This year I'm taking computer engineering science classes and thus, we get a class in discrete algebra. Therefore, I'm familiar with Galois fields for polynomials in code theory, the RSA algorithm, Chinese remainder theorem, a bit of group theory and so on. It's the typical kind of material for cryptography our professor told us. Another remark is that I tried to state this question as clear as possible because it was explicitly requested on this forum.
This semester I came across Sylow's theorem. I thought I understood the theorem until I recently I came across this exercise:
"True or false, give a counterexample or a proof: In the $S_4$-group (permutation group of $4$ elements) there is a normal group with order $3$."
We all know that the order of this group is $4!=24$. Now, $24$ has prime factors $4,3$ and $2$.
Our understanding of Sylow's theorem I learns us that there exist subgroups with order $2$, $2^2$, $2^3$ and $3$. If the given group has only one Sylow-p-subgroup then that this only Sylow-p-subgroup is a normal subgroup.
Then, we can conclude that out of Sylow's theorem II follows that there exist sylow-$p$-subgroups that are non-trivial of order $3$ and $8$ (since these numbers are the highest power of the prime number in de prime factorisation of $24$).
Then we apply the theorem:
$p=8$ and $m=3$: $3 \pmod 8$ does not give $1 \pmod 8$, so there does exist a normal subgroup with the order of $8$.
The other option gives: $p=8$ and $m=3$, thus $8 \pmod 3 =2$ and $2$ does not equal $1 \pmod 3$ so there exists a normal subgroup with order $3$.
Is my answer on the question correct?
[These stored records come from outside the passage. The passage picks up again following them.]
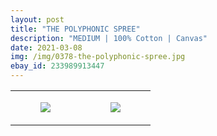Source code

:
 ```yaml
---
layout: post
title: "THE POLYPHONIC SPREE"
description: "MEDIUM | 100% Cotton | Canvas"
date: 2021-03-08
img: /img/0378-the-polyphonic-spree.jpg
ebay_id: 233989913447
---
```




<table style="width:100%;"><tr><td style="vertical-align:top;">
      <figure class="tmblr-full" data-orig-height="2048" data-orig-width="1365" data-orig-src="https://concertshirts.netlify.app/shirts/0378/0378-01.jpg"><img src="https://64.media.tumblr.com/23f2c5858d1b3dd81d50396a97621ed6/c69c693179470058-ba/s540x810/e6ca058ec508c82266e9067e46ad3717035caf76.jpg" data-orig-height="2048" data-orig-width="1365" data-orig-src="https://concertshirts.netlify.app/shirts/0378/0378-01.jpg"/></figure></td>
    <td style="vertical-align:top;">
      <figure class="tmblr-full" data-orig-height="2048" data-orig-width="1365" data-orig-src="https://concertshirts.netlify.app/shirts/0378/0378-02.jpg"><img src="https://64.media.tumblr.com/53c6a385755e0ace8d195a764faf287c/c69c693179470058-ca/s540x810/8ea6c73b48c7732a5e75d6129cb6c98aa255b9fa.jpg" data-orig-height="2048" data-orig-width="1365" data-orig-src="https://concertshirts.netlify.app/shirts/0378/0378-02.jpg"/></figure></td>
  </tr></table>

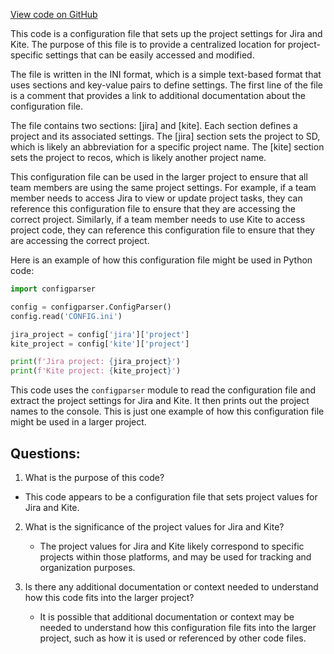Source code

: [View code on GitHub](https://github.com/misbahsy/the-algorithm/src/thrift/com/twitter/recos/user_tweet_entity_graph/CONFIG.ini)

This code is a configuration file that sets up the project settings for Jira and Kite. The purpose of this file is to provide a centralized location for project-specific settings that can be easily accessed and modified. 

The file is written in the INI format, which is a simple text-based format that uses sections and key-value pairs to define settings. The first line of the file is a comment that provides a link to additional documentation about the configuration file. 

The file contains two sections: [jira] and [kite]. Each section defines a project and its associated settings. The [jira] section sets the project to SD, which is likely an abbreviation for a specific project name. The [kite] section sets the project to recos, which is likely another project name. 

This configuration file can be used in the larger project to ensure that all team members are using the same project settings. For example, if a team member needs to access Jira to view or update project tasks, they can reference this configuration file to ensure that they are accessing the correct project. Similarly, if a team member needs to use Kite to access project code, they can reference this configuration file to ensure that they are accessing the correct project. 

Here is an example of how this configuration file might be used in Python code:

```python
import configparser

config = configparser.ConfigParser()
config.read('CONFIG.ini')

jira_project = config['jira']['project']
kite_project = config['kite']['project']

print(f'Jira project: {jira_project}')
print(f'Kite project: {kite_project}')
```

This code uses the `configparser` module to read the configuration file and extract the project settings for Jira and Kite. It then prints out the project names to the console. This is just one example of how this configuration file might be used in a larger project.
## Questions: 
 1. What is the purpose of this code?
   - This code appears to be a configuration file that sets project values for Jira and Kite.

2. What is the significance of the project values for Jira and Kite?
   - The project values for Jira and Kite likely correspond to specific projects within those platforms, and may be used for tracking and organization purposes.

3. Is there any additional documentation or context needed to understand how this code fits into the larger project?
   - It is possible that additional documentation or context may be needed to understand how this configuration file fits into the larger project, such as how it is used or referenced by other code files.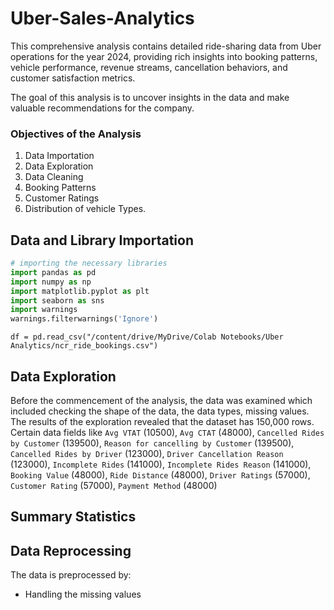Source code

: # Uber-Sales-Analytics
This comprehensive analysis contains detailed ride-sharing data from Uber operations for the year 2024, providing rich insights into booking patterns, vehicle performance, revenue streams, 
cancellation behaviors, and customer satisfaction metrics.

The goal of this analysis is to uncover insights in the data and make valuable recommendations for the company.

### Objectives of the Analysis
1. Data Importation
2. Data Exploration
3. Data Cleaning
4. Booking Patterns
5. Customer Ratings
6. Distribution of vehicle Types.

## Data and Library Importation
```python
# importing the necessary libraries
import pandas as pd
import numpy as np
import matplotlib.pyplot as plt
import seaborn as sns
import warnings
warnings.filterwarnings('Ignore')
```

```
df = pd.read_csv("/content/drive/MyDrive/Colab Notebooks/Uber Analytics/ncr_ride_bookings.csv")
```

## Data Exploration
Before the commencement of the analysis, the data was examined which included checking the shape of the data, the data types, missing values. The results of the exploration revealed
that the dataset has 150,000 rows. Certain data fields like `Avg VTAT` (10500), `Avg CTAT` (48000), `Cancelled Rides by Customer` (139500), `Reason for cancelling by Customer` (139500),
`Cancelled Rides by Driver` (123000), `Driver Cancellation Reason` (123000), `Incomplete Rides` (141000), `Incomplete Rides Reason` (141000), `Booking Value` (48000), `Ride Distance` (48000),
`Driver Ratings` (57000), `Customer Rating` (57000), `Payment Method` (48000)

## Summary Statistics







## Data Reprocessing
The data is preprocessed by:
* Handling the missing values


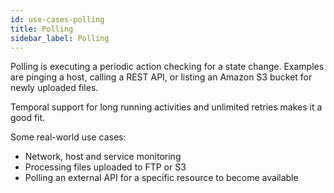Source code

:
 ```yaml
---
id: use-cases-polling
title: Polling
sidebar_label: Polling
---
```


Polling is executing a periodic action checking for a state change. Examples are pinging a host, calling a REST API, or listing an Amazon S3 bucket for newly uploaded files.

Temporal support for long running activities and unlimited retries makes it a good fit.

Some real-world use cases:

* Network, host and service monitoring
* Processing files uploaded to FTP or S3
* Polling an external API for a specific resource to become available
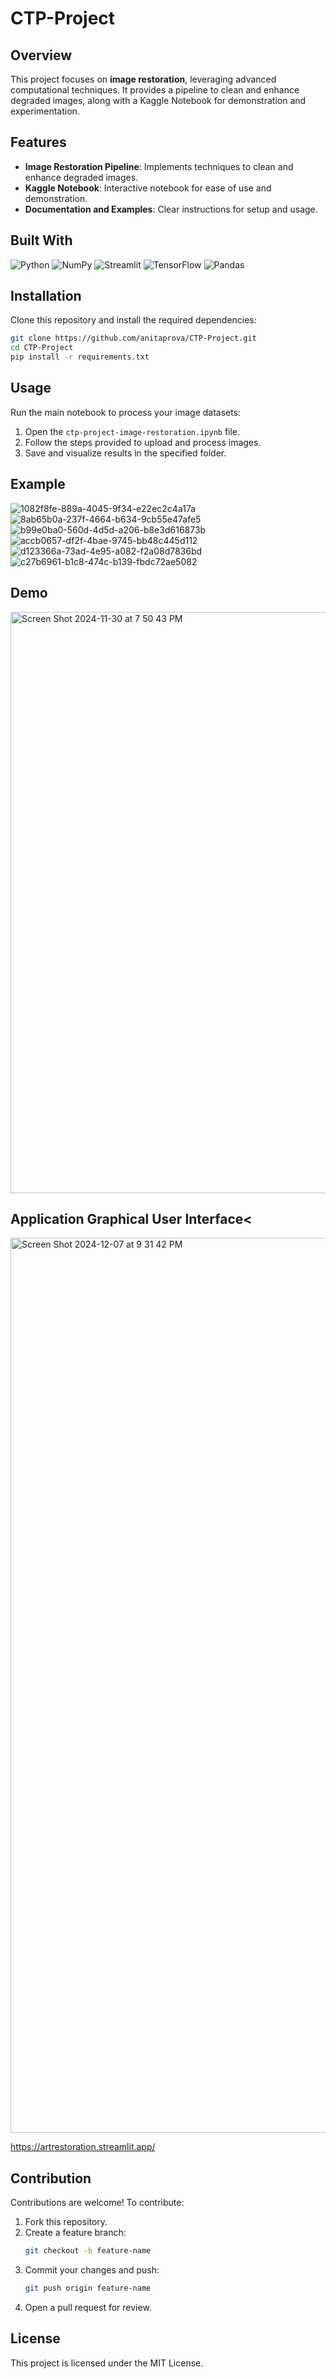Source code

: # CTP-Project

## Overview
This project focuses on **image restoration**, leveraging advanced computational techniques. It provides a pipeline to clean and enhance degraded images, along with a Kaggle Notebook for demonstration and experimentation.

## Features
- **Image Restoration Pipeline**: Implements techniques to clean and enhance degraded images.
- **Kaggle Notebook**: Interactive notebook for ease of use and demonstration.
- **Documentation and Examples**: Clear instructions for setup and usage.

## Built With

![Python](https://img.shields.io/badge/-Python-3776AB?logo=python&logoColor=white&style=for-the-badge)
![NumPy](https://img.shields.io/badge/-NumPy-013243?logo=numpy&logoColor=white&style=for-the-badge)
![Streamlit](https://img.shields.io/badge/-Streamlit-FF4B4B?logo=streamlit&logoColor=white&style=for-the-badge)
![TensorFlow](https://img.shields.io/badge/-TensorFlow-FF6F00?logo=tensorflow&logoColor=white&style=for-the-badge)
![Pandas](https://img.shields.io/badge/-Pandas-150458?logo=pandas&logoColor=white&style=for-the-badge)


## Installation
Clone this repository and install the required dependencies:

```bash
git clone https://github.com/anitaprova/CTP-Project.git
cd CTP-Project
pip install -r requirements.txt
```

## Usage
Run the main notebook to process your image datasets:

1. Open the `ctp-project-image-restoration.ipynb` file.
2. Follow the steps provided to upload and process images.
3. Save and visualize results in the specified folder.

## Example
![1082f8fe-889a-4045-9f34-e22ec2c4a17a](https://github.com/user-attachments/assets/d1c29517-8fde-4c69-b476-7d593c7f4f9c)
![8ab65b0a-237f-4664-b634-9cb55e47afe5](https://github.com/user-attachments/assets/654254eb-8bae-4639-a531-fc2c5d11b589)
![b99e0ba0-560d-4d5d-a206-b8e3d616873b](https://github.com/user-attachments/assets/239dd066-691b-436b-9143-d6f26426415a)
![accb0657-df2f-4bae-9745-bb48c445d112](https://github.com/user-attachments/assets/c445f0f8-233e-4d51-a6a9-9b5547b31c8e)
![d123366a-73ad-4e95-a082-f2a08d7836bd](https://github.com/user-attachments/assets/febd9def-09c8-47ef-b8cd-9f9832704d4c)
![c27b6961-b1c8-474c-b139-fbdc72ae5082](https://github.com/user-attachments/assets/7e7e8997-b2db-4246-8062-e8ee34c250dd)


## Demo
[<img width="930" alt="Screen Shot 2024-11-30 at 7 50 43 PM" src="https://github.com/user-attachments/assets/68ebfcc9-8c67-4e89-8317-221e05fb41d5">](https://www.loom.com/share/b4f1c76f3d6449769273fe8b9e26f536?sid=83b632da-6850-4deb-a3dd-37de556f57a9)

## Application Graphical User Interface<

[<img width="1432" alt="Screen Shot 2024-12-07 at 9 31 42 PM" src="https://github.com/user-attachments/assets/5f5e4512-f2e7-4439-b6ed-12571acb47b7">](https://artrestoration.streamlit.app/)


https://artrestoration.streamlit.app/

## Contribution
Contributions are welcome! To contribute:

1. Fork this repository.
2. Create a feature branch:
   ```bash
   git checkout -b feature-name
   ```
3. Commit your changes and push:
   ```bash
   git push origin feature-name
   ```
4. Open a pull request for review.

## License
This project is licensed under the MIT License.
Any feedback would be greatly appreciated since my colleagues did not have the same results as me on this question.
Best Answer
Two permutations of $S_n$ have the same cycle type if and only if they are conjugate in $S_n$. So, for every $3$-cycle $\sigma\in S_4$, as $\tau$ runs in $S_4$, $\tau\sigma\tau^{-1}$ spans the whole set of the $3$-cycles in $S_4$, whose size is greater than $2$ (and hence there is more than one subgroup of order $3$). Therefore, for every subgroup $H\le S_4$ of order $3$, whose nontrivial elements are then $3$-cycles, necessarily $\tau H\tau^{-1}\notin H$ for some $\tau\in S_4$.